§ **Brief**
Only lines holding "containing" are needed; copy each of them from the data below.

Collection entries
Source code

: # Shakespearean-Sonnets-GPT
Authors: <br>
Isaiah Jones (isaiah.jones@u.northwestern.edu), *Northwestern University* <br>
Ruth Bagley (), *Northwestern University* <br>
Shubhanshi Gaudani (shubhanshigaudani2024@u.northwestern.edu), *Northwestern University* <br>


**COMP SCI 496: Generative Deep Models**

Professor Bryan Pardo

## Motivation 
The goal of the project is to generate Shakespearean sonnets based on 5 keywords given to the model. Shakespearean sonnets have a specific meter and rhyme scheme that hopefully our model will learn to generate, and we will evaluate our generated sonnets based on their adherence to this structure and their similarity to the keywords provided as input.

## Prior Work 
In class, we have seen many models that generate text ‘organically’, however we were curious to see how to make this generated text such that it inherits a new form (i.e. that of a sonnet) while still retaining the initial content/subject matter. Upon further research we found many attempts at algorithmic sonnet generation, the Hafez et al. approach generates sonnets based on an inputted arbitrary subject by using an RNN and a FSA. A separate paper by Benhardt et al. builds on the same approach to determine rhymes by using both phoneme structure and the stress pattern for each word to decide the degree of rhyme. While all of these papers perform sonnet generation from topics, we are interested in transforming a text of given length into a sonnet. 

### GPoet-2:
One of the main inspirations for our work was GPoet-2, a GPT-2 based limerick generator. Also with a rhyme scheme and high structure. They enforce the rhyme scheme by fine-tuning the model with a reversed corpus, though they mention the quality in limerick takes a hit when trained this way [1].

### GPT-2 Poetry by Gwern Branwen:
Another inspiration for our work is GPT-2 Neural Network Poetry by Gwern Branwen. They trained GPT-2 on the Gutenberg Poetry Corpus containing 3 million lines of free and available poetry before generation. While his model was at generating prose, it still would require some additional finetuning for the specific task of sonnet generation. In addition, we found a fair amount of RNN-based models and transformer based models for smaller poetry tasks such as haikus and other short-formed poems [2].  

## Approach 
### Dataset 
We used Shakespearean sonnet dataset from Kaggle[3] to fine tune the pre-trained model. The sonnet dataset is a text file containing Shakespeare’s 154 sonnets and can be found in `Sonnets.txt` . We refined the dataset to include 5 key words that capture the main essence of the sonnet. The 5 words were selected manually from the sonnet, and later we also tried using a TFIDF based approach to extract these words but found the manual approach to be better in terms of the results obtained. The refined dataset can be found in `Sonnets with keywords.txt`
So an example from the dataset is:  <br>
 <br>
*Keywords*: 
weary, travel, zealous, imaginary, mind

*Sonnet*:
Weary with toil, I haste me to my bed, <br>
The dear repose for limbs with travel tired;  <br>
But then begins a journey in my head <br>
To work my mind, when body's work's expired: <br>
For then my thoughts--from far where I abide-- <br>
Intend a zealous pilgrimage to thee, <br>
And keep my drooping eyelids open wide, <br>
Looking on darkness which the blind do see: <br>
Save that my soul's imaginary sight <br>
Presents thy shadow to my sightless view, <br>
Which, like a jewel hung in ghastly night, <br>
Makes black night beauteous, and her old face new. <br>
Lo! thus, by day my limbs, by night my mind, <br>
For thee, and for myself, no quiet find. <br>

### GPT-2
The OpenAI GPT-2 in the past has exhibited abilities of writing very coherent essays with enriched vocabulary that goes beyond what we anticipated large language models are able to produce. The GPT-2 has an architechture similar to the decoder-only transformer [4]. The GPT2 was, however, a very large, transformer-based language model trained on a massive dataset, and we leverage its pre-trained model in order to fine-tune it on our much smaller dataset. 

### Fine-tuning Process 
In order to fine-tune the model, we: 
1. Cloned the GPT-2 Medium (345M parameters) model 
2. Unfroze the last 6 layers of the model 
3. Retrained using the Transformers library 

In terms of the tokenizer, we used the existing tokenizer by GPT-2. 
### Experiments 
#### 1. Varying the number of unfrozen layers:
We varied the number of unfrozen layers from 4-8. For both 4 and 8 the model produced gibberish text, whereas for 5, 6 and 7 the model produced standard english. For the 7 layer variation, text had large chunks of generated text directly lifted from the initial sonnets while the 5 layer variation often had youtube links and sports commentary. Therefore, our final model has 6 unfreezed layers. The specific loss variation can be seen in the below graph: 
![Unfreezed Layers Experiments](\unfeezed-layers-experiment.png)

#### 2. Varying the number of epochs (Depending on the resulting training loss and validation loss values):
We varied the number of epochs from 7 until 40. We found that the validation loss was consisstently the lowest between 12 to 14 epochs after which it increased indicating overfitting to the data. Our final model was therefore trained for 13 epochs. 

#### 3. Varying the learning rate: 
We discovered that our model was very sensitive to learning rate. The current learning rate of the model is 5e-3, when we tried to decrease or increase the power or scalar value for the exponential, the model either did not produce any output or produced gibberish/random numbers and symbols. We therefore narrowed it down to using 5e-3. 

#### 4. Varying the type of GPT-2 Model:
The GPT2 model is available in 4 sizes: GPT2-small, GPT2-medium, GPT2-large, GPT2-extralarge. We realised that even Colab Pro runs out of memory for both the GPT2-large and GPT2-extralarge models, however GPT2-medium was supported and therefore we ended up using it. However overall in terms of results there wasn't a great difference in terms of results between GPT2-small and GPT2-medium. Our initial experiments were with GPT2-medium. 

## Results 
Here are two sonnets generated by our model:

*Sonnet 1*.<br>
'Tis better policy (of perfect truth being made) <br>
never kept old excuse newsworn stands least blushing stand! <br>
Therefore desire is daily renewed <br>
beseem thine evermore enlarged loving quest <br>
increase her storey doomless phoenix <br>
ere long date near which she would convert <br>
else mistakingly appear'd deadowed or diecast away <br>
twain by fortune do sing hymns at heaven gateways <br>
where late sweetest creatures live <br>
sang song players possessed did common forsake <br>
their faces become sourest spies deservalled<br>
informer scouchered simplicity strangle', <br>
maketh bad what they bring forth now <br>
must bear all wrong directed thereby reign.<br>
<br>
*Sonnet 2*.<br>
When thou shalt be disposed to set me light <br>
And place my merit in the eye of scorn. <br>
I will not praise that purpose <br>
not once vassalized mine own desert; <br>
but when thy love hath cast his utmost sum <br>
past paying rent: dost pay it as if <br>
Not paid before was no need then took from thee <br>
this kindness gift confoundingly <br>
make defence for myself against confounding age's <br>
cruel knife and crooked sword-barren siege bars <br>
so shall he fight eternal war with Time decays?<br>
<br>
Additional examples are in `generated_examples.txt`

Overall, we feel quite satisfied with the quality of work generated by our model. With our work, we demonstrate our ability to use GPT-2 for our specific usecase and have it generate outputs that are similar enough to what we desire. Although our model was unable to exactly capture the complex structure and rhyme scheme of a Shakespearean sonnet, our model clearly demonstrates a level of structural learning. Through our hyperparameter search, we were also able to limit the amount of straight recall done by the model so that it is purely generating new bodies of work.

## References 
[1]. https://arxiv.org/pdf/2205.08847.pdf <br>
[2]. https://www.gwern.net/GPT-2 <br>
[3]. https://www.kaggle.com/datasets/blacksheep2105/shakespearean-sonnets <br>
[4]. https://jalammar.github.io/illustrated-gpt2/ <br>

§ **Written answer**
Another inspiration for our work is GPT-2 Neural Network Poetry by Gwern Branwen. They trained GPT-2 on the Gutenberg Poetry Corpus containing 3 million lines of free and available poetry before generation. While his model was at generating prose, it still would require some additional finetuning for the specific task of sonnet generation. In addition, we found a fair amount of RNN-based models and transformer based models for smaller poetry tasks such as haikus and other short-formed poems [2].  
We used Shakespearean sonnet dataset from Kaggle[3] to fine tune the pre-trained model. The sonnet dataset is a text file containing Shakespeare’s 154 sonnets and can be found in `Sonnets.txt` . We refined the dataset to include 5 key words that capture the main essence of the sonnet. The 5 words were selected manually from the sonnet, and later we also tried using a TFIDF based approach to extract these words but found the manual approach to be better in terms of the results obtained. The refined dataset can be found in `Sonnets with keywords.txt`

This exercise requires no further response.